Required work.
Quote the entries below from the line with "Mexiko erklärte sich" through the line with "check is needed.", both ends included, and only those lines.
--------
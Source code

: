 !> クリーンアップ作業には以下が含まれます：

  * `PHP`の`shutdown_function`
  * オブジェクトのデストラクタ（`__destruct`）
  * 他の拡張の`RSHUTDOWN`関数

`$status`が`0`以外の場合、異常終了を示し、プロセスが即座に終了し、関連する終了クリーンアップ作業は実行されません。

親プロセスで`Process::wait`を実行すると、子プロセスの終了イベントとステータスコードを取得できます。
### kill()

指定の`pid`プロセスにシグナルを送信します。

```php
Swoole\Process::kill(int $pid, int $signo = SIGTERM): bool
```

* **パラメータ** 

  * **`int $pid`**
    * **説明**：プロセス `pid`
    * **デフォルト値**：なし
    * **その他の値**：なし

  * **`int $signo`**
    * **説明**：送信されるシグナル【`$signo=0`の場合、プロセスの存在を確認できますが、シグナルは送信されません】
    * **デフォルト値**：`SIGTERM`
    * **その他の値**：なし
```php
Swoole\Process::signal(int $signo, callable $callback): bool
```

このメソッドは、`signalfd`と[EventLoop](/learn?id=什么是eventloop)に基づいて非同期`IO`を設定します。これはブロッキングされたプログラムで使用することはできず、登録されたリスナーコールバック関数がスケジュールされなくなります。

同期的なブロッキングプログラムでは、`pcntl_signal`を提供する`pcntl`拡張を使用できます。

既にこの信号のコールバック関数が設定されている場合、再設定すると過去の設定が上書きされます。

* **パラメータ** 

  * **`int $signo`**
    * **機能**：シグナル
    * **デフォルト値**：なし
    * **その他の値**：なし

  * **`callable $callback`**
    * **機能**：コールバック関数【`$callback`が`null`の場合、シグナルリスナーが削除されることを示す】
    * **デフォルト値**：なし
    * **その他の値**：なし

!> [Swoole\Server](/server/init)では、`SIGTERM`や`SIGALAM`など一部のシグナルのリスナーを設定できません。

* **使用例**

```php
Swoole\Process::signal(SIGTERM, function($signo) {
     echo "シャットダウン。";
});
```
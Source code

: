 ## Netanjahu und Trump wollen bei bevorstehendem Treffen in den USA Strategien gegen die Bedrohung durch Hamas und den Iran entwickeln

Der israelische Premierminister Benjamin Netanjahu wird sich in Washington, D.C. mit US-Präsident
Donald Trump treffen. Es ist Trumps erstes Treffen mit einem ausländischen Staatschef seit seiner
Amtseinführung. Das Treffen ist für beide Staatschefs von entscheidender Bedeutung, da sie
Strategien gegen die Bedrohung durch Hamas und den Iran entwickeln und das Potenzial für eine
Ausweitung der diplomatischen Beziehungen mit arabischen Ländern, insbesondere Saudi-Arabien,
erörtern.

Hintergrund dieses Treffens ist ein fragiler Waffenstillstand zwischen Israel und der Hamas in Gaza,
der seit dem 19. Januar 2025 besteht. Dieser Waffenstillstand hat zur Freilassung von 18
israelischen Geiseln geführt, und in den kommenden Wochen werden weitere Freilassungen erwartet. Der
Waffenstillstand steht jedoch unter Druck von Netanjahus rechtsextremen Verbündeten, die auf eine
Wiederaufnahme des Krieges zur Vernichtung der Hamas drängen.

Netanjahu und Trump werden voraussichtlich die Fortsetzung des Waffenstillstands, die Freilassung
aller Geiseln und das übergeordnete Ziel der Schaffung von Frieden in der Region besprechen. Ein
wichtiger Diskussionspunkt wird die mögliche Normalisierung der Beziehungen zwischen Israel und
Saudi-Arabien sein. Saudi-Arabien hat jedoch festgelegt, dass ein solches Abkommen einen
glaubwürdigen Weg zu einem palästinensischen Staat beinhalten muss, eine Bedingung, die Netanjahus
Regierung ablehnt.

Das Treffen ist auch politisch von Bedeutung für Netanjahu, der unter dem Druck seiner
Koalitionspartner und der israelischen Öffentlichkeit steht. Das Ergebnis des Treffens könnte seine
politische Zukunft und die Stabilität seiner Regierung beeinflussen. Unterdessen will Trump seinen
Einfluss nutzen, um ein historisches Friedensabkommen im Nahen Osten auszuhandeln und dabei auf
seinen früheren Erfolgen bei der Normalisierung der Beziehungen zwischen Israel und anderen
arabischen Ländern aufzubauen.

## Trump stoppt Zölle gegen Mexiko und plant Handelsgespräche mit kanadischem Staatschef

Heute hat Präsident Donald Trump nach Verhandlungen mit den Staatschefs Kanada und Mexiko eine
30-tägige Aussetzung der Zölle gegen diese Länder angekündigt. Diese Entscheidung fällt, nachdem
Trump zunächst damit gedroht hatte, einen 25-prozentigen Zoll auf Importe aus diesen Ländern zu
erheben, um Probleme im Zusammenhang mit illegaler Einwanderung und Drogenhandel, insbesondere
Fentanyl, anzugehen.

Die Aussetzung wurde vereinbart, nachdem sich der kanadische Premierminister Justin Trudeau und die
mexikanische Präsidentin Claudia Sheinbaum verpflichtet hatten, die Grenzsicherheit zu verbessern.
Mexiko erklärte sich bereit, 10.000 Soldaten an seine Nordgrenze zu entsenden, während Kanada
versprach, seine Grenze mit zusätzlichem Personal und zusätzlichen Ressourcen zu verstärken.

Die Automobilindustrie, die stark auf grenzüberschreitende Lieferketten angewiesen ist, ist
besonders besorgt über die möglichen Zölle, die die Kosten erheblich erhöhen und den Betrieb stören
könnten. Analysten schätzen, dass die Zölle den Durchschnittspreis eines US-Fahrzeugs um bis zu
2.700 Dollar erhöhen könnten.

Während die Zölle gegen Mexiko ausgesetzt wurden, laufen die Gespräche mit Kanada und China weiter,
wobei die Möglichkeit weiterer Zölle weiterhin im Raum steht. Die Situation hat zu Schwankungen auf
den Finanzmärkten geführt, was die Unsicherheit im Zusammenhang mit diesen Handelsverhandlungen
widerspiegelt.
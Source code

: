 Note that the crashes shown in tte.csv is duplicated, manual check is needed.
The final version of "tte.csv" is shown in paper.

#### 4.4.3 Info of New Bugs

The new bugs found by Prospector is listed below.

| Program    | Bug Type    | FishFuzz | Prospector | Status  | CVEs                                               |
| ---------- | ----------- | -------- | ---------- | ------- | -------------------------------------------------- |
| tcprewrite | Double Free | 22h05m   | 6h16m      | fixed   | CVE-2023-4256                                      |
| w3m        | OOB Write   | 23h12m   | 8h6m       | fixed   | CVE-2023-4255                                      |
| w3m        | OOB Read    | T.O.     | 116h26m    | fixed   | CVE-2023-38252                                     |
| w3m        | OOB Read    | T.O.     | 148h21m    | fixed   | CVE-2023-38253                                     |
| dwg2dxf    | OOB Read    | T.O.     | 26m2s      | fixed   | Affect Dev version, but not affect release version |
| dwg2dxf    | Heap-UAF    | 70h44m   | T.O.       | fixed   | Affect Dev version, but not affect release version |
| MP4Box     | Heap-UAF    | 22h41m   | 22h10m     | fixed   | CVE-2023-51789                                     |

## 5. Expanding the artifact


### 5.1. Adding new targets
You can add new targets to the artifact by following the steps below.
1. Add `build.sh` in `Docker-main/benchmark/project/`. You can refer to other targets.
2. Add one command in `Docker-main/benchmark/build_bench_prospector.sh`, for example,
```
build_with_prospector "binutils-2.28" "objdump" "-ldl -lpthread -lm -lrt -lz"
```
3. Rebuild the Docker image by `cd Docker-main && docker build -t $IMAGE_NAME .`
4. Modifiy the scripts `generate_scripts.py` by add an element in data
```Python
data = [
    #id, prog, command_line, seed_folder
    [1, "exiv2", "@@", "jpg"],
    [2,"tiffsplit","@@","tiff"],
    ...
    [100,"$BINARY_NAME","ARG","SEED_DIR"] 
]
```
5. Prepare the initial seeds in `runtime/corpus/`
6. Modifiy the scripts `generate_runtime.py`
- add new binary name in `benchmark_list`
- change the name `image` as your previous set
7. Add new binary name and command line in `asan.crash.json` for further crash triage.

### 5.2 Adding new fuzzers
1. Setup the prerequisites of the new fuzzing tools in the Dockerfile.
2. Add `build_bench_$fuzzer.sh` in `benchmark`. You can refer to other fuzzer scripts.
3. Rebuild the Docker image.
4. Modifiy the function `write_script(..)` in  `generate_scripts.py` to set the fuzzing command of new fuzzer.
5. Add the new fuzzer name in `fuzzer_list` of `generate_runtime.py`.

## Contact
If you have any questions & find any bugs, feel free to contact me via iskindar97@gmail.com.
--------
Result of the exercise.
Mexiko erklärte sich bereit, 10.000 Soldaten an seine Nordgrenze zu entsenden, während Kanada
versprach, seine Grenze mit zusätzlichem Personal und zusätzlichen Ressourcen zu verstärken.

Die Automobilindustrie, die stark auf grenzüberschreitende Lieferketten angewiesen ist, ist
besonders besorgt über die möglichen Zölle, die die Kosten erheblich erhöhen und den Betrieb stören
könnten. Analysten schätzen, dass die Zölle den Durchschnittspreis eines US-Fahrzeugs um bis zu
2.700 Dollar erhöhen könnten.

Während die Zölle gegen Mexiko ausgesetzt wurden, laufen die Gespräche mit Kanada und China weiter,
wobei die Möglichkeit weiterer Zölle weiterhin im Raum steht. Die Situation hat zu Schwankungen auf
den Finanzmärkten geführt, was die Unsicherheit im Zusammenhang mit diesen Handelsverhandlungen
widerspiegelt.
Source code

: Note that the crashes shown in tte.csv is duplicated, manual check is needed.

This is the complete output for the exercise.